• Records for the exercise

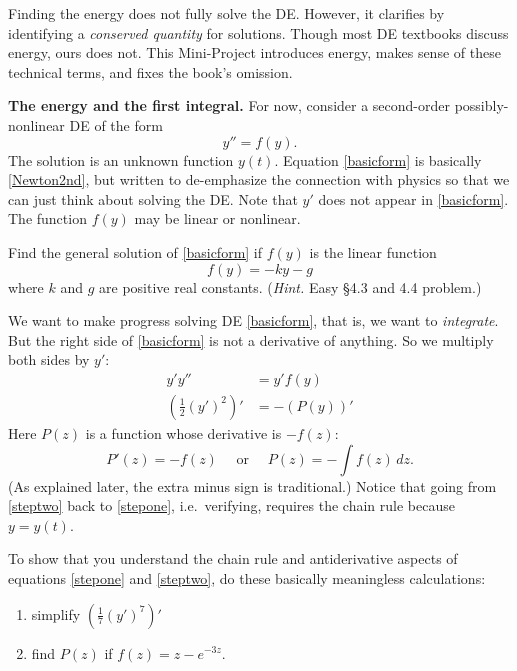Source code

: \documentclass[12pt]{article}
\theoremstyle{definition}
\begin{document}
Finding the energy does not fully solve the DE.  However, it clarifies by identifying a \emph{conserved quantity} for solutions.  Though most DE textbooks discuss energy, ours does not.  This Mini-Project introduces energy, makes sense of these technical terms, and fixes the book's omission.

\medskip
\textbf{The energy and the first integral.}  For now, consider a second-order possibly-nonlinear DE of the form
\begin{equation}
y'' = f(y). \label{basicform}
\end{equation}
The solution is an unknown function $y(t)$.  Equation \eqref{basicform} is basically \eqref{Newton2nd}, but written to de-emphasize the connection with physics so that we can just think about solving the DE.  Note that $y'$ does not appear in \eqref{basicform}.  The function $f(y)$ may be linear or nonlinear.

\begin{exerpart}
Find the general solution of \eqref{basicform} if $f(y)$ is the linear function
    $$f(y) = -ky - g$$
where $k$ and $g$ are positive real constants.  (\emph{Hint.}  Easy \S 4.3 and 4.4 problem.)
\end{exerpart}

We want to make progress solving DE \eqref{basicform}, that is, we want to \emph{integrate}.  But the right side of \eqref{basicform} is not a derivative of anything.  So we multiply both sides by $y'$:
\begin{align}
y' y'' &= y' f(y) \label{stepone} \\
\left(\frac{1}{2} (y')^2\right)' &= - \left(P(y)\right)'  \label{steptwo}
\end{align}
Here $P(z)$ is a function whose derivative is $-f(z)$:
    $$P'(z)=-f(z) \quad \text{ or } \quad P(z) = -\int f(z)\,dz.$$
(As explained later, the extra minus sign is traditional.)  Notice that going from \eqref{steptwo} back to \eqref{stepone}, i.e.~verifying, requires the chain rule because $y=y(t)$.

\begin{exerpart}
To show that you understand the chain rule and antiderivative aspects of equations \eqref{stepone} and \eqref{steptwo}, do these basically meaningless calculations:
\renewcommand{\labelenumi}{\roman{enumi})}
\begin{enumerate}
\item simplify $\left(\frac{1}{7} (y')^7\right)'$
\item find $P(z)$ if $f(z)=z-e^{-3 z}$.
\end{enumerate}
\end{exerpart}
\end{document}

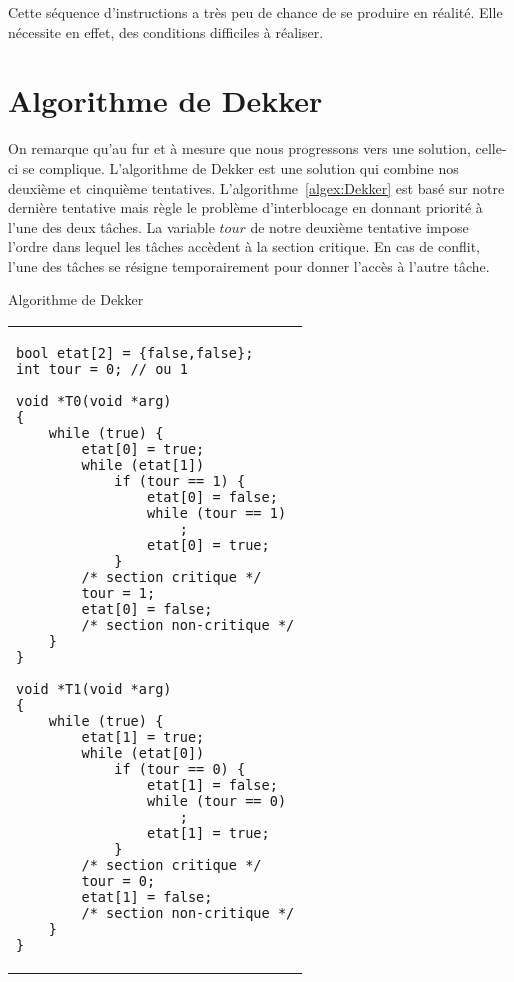 \par\noindent
Cette séquence d'instructions a très peu de chance de se produire en réalité. Elle nécessite en effet, des conditions difficiles à réaliser.

\section{Algorithme de Dekker}
On remarque qu'au fur et à mesure que nous progressons vers une solution, celle-ci se complique. L'algorithme de Dekker est une solution qui combine nos deuxième et cinquième tentatives.
L'algorithme~\ref{algex:Dekker} est basé sur notre dernière tentative mais règle le problème d'interblocage en donnant priorité à l'une des deux tâches.  La variable $tour$ de notre deuxième tentative impose l'ordre dans lequel les tâches accèdent à la section critique.  En cas de conflit, l'une des tâches se résigne temporairement pour donner l'accès à l'autre tâche.
\begin{algorithm}[!ht]
\caption{Algorithme de Dekker}\label{algex:Dekker}
\centering
\begin{tabular}{l}
\lstset{language=C++}
\begin{lstlisting}
bool etat[2] = {false,false};
int tour = 0; // ou 1

void *T0(void *arg)
{
	while (true) {
		etat[0] = true;
		while (etat[1])
			if (tour == 1) {
				etat[0] = false;
				while (tour == 1)
					;
				etat[0] = true;
			}
		/* section critique */
		tour = 1;
		etat[0] = false;
		/* section non-critique */
	}
}

void *T1(void *arg)
{
	while (true) {
		etat[1] = true;
		while (etat[0])
			if (tour == 0) {
				etat[1] = false;
				while (tour == 0)
					;
				etat[1] = true;
			}
		/* section critique */
		tour = 0;
		etat[1] = false;
		/* section non-critique */
	}
}
\end{lstlisting}
\end{tabular}

\end{algorithm}

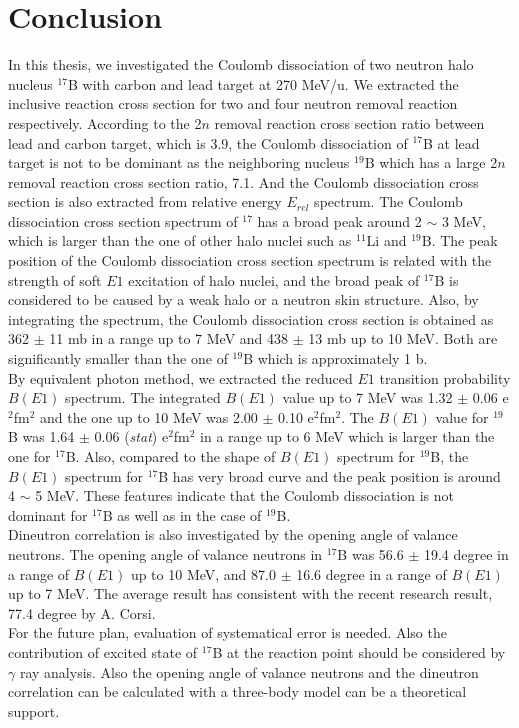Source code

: \chapter{Conclusion}
In this thesis, we investigated the Coulomb dissociation of two neutron halo nucleus ${}^{17}$B with carbon and lead target at 270 MeV/u. We extracted the inclusive reaction cross section for two and four neutron removal reaction respectively. According to the 2$n$ removal reaction cross section ratio between lead and carbon target, which is 3.9, the Coulomb dissociation of $^{17}$B at lead target is not to be dominant as the neighboring nucleus $^{19}$B which has a large 2$n$ removal reaction cross section ratio, 7.1\cite{KJCook}. And the Coulomb dissociation cross section is also extracted from relative energy $E_{rel}$ spectrum. The Coulomb dissociation cross section spectrum of $^{17}$ has a broad peak around 2 $\sim$ 3 MeV, which is larger than the one of other halo nuclei such as ${}^{11}$Li\cite{Nakamura06} and $^{19}$B\cite{KJCook}. The peak position of the Coulomb dissociation cross section spectrum is related with the strength of soft $E1$ excitation of halo nuclei, and the broad peak of $^{17}$B is considered to be caused by a weak halo or a neutron skin structure. Also, by integrating the spectrum, the Coulomb dissociation cross section is obtained as 362 $\pm$ 11 mb in a range up to 7 MeV and 438 $\pm$ 13 mb up to 10 MeV. Both are significantly smaller than the one of ${}^{19}$B which is approximately 1 b\cite{KJCook}.\\
By equivalent photon method, we extracted the reduced $E1$ transition probability $B(E1)$ spectrum. The integrated $B(E1)$ value up to 7 MeV was 1.32 $\pm$ 0.06 e$^2$fm$^2$ and the one up to 10 MeV was 2.00 $\pm$ 0.10 e$^2$fm$^2$. The $B(E1)$ value for $^{19}$B was 1.64 $\pm$ 0.06 (\textit{stat}) e$^2$fm$^2$ in a range up to 6 MeV\cite{KJCook} which is larger than the one for $^{17}$B. Also, compared to the shape of $B(E1)$ spectrum for $^{19}$B, the $B(E1)$ spectrum for $^{17}$B has very broad curve and the peak position is around 4 $\sim$ 5 MeV. These features indicate that the Coulomb dissociation is not dominant for $^{17}$B as well as in the case of $^{19}$B. \\
Dineutron correlation is also investigated by the opening angle of valance neutrons. The opening angle of valance neutrons in $^{17}$B was 56.6 $\pm$ 19.4 degree in a range of $B(E1)$ up to 10 MeV, and 87.0 $\pm$ 16.6 degree in a range of $B(E1)$ up to 7 MeV. The average result has consistent with the recent research result, 77.4 degree by A. Corsi\cite{Corsi}. \\
For the future plan, evaluation of systematical error is needed. Also the contribution of excited state of $^{17}$B at the reaction point should be considered by $\gamma$ ray analysis. Also the opening angle of valance neutrons and the dineutron correlation can be calculated with a three-body model can be a theoretical support.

• Exercise requirements
Repeat the material above word for word and skip every image in it.

• Response
Source code

: \documentclass[12pt]{article}
\theoremstyle{definition}
\begin{document}
Finding the energy does not fully solve the DE.  However, it clarifies by identifying a \emph{conserved quantity} for solutions.  Though most DE textbooks discuss energy, ours does not.  This Mini-Project introduces energy, makes sense of these technical terms, and fixes the book's omission.

\medskip
\textbf{The energy and the first integral.}  For now, consider a second-order possibly-nonlinear DE of the form
\begin{equation}
y'' = f(y). \label{basicform}
\end{equation}
The solution is an unknown function $y(t)$.  Equation \eqref{basicform} is basically \eqref{Newton2nd}, but written to de-emphasize the connection with physics so that we can just think about solving the DE.  Note that $y'$ does not appear in \eqref{basicform}.  The function $f(y)$ may be linear or nonlinear.

\begin{exerpart}
Find the general solution of \eqref{basicform} if $f(y)$ is the linear function
    $$f(y) = -ky - g$$
where $k$ and $g$ are positive real constants.  (\emph{Hint.}  Easy \S 4.3 and 4.4 problem.)
\end{exerpart}

We want to make progress solving DE \eqref{basicform}, that is, we want to \emph{integrate}.  But the right side of \eqref{basicform} is not a derivative of anything.  So we multiply both sides by $y'$:
\begin{align}
y' y'' &= y' f(y) \label{stepone} \\
\left(\frac{1}{2} (y')^2\right)' &= - \left(P(y)\right)'  \label{steptwo}
\end{align}
Here $P(z)$ is a function whose derivative is $-f(z)$:
    $$P'(z)=-f(z) \quad \text{ or } \quad P(z) = -\int f(z)\,dz.$$
(As explained later, the extra minus sign is traditional.)  Notice that going from \eqref{steptwo} back to \eqref{stepone}, i.e.~verifying, requires the chain rule because $y=y(t)$.

\begin{exerpart}
To show that you understand the chain rule and antiderivative aspects of equations \eqref{stepone} and \eqref{steptwo}, do these basically meaningless calculations:
\renewcommand{\labelenumi}{\roman{enumi})}
\begin{enumerate}
\item simplify $\left(\frac{1}{7} (y')^7\right)'$
\item find $P(z)$ if $f(z)=z-e^{-3 z}$.
\end{enumerate}
\end{exerpart}
\end{document}

 \par\noindent
Cette séquence d'instructions a très peu de chance de se produire en réalité. Elle nécessite en effet, des conditions difficiles à réaliser.

\section{Algorithme de Dekker}
On remarque qu'au fur et à mesure que nous progressons vers une solution, celle-ci se complique. L'algorithme de Dekker est une solution qui combine nos deuxième et cinquième tentatives.
L'algorithme~\ref{algex:Dekker} est basé sur notre dernière tentative mais règle le problème d'interblocage en donnant priorité à l'une des deux tâches.  La variable $tour$ de notre deuxième tentative impose l'ordre dans lequel les tâches accèdent à la section critique.  En cas de conflit, l'une des tâches se résigne temporairement pour donner l'accès à l'autre tâche.
\begin{algorithm}[!ht]
\caption{Algorithme de Dekker}\label{algex:Dekker}
\centering
\begin{tabular}{l}
\lstset{language=C++}
\begin{lstlisting}
bool etat[2] = {false,false};
int tour = 0; // ou 1

void *T0(void *arg)
{
	while (true) {
		etat[0] = true;
		while (etat[1])
			if (tour == 1) {
				etat[0] = false;
				while (tour == 1)
					;
				etat[0] = true;
			}
		/* section critique */
		tour = 1;
		etat[0] = false;
		/* section non-critique */
	}
}

void *T1(void *arg)
{
	while (true) {
		etat[1] = true;
		while (etat[0])
			if (tour == 0) {
				etat[1] = false;
				while (tour == 0)
					;
				etat[1] = true;
			}
		/* section critique */
		tour = 0;
		etat[1] = false;
		/* section non-critique */
	}
}
\end{lstlisting}
\end{tabular}

\end{algorithm}

Source code

: \chapter{Conclusion}
In this thesis, we investigated the Coulomb dissociation of two neutron halo nucleus ${}^{17}$B with carbon and lead target at 270 MeV/u. We extracted the inclusive reaction cross section for two and four neutron removal reaction respectively. According to the 2$n$ removal reaction cross section ratio between lead and carbon target, which is 3.9, the Coulomb dissociation of $^{17}$B at lead target is not to be dominant as the neighboring nucleus $^{19}$B which has a large 2$n$ removal reaction cross section ratio, 7.1\cite{KJCook}. And the Coulomb dissociation cross section is also extracted from relative energy $E_{rel}$ spectrum. The Coulomb dissociation cross section spectrum of $^{17}$ has a broad peak around 2 $\sim$ 3 MeV, which is larger than the one of other halo nuclei such as ${}^{11}$Li\cite{Nakamura06} and $^{19}$B\cite{KJCook}. The peak position of the Coulomb dissociation cross section spectrum is related with the strength of soft $E1$ excitation of halo nuclei, and the broad peak of $^{17}$B is considered to be caused by a weak halo or a neutron skin structure. Also, by integrating the spectrum, the Coulomb dissociation cross section is obtained as 362 $\pm$ 11 mb in a range up to 7 MeV and 438 $\pm$ 13 mb up to 10 MeV. Both are significantly smaller than the one of ${}^{19}$B which is approximately 1 b\cite{KJCook}.\\
By equivalent photon method, we extracted the reduced $E1$ transition probability $B(E1)$ spectrum. The integrated $B(E1)$ value up to 7 MeV was 1.32 $\pm$ 0.06 e$^2$fm$^2$ and the one up to 10 MeV was 2.00 $\pm$ 0.10 e$^2$fm$^2$. The $B(E1)$ value for $^{19}$B was 1.64 $\pm$ 0.06 (\textit{stat}) e$^2$fm$^2$ in a range up to 6 MeV\cite{KJCook} which is larger than the one for $^{17}$B. Also, compared to the shape of $B(E1)$ spectrum for $^{19}$B, the $B(E1)$ spectrum for $^{17}$B has very broad curve and the peak position is around 4 $\sim$ 5 MeV. These features indicate that the Coulomb dissociation is not dominant for $^{17}$B as well as in the case of $^{19}$B. \\
Dineutron correlation is also investigated by the opening angle of valance neutrons. The opening angle of valance neutrons in $^{17}$B was 56.6 $\pm$ 19.4 degree in a range of $B(E1)$ up to 10 MeV, and 87.0 $\pm$ 16.6 degree in a range of $B(E1)$ up to 7 MeV. The average result has consistent with the recent research result, 77.4 degree by A. Corsi\cite{Corsi}. \\
For the future plan, evaluation of systematical error is needed. Also the contribution of excited state of $^{17}$B at the reaction point should be considered by $\gamma$ ray analysis. Also the opening angle of valance neutrons and the dineutron correlation can be calculated with a three-body model can be a theoretical support.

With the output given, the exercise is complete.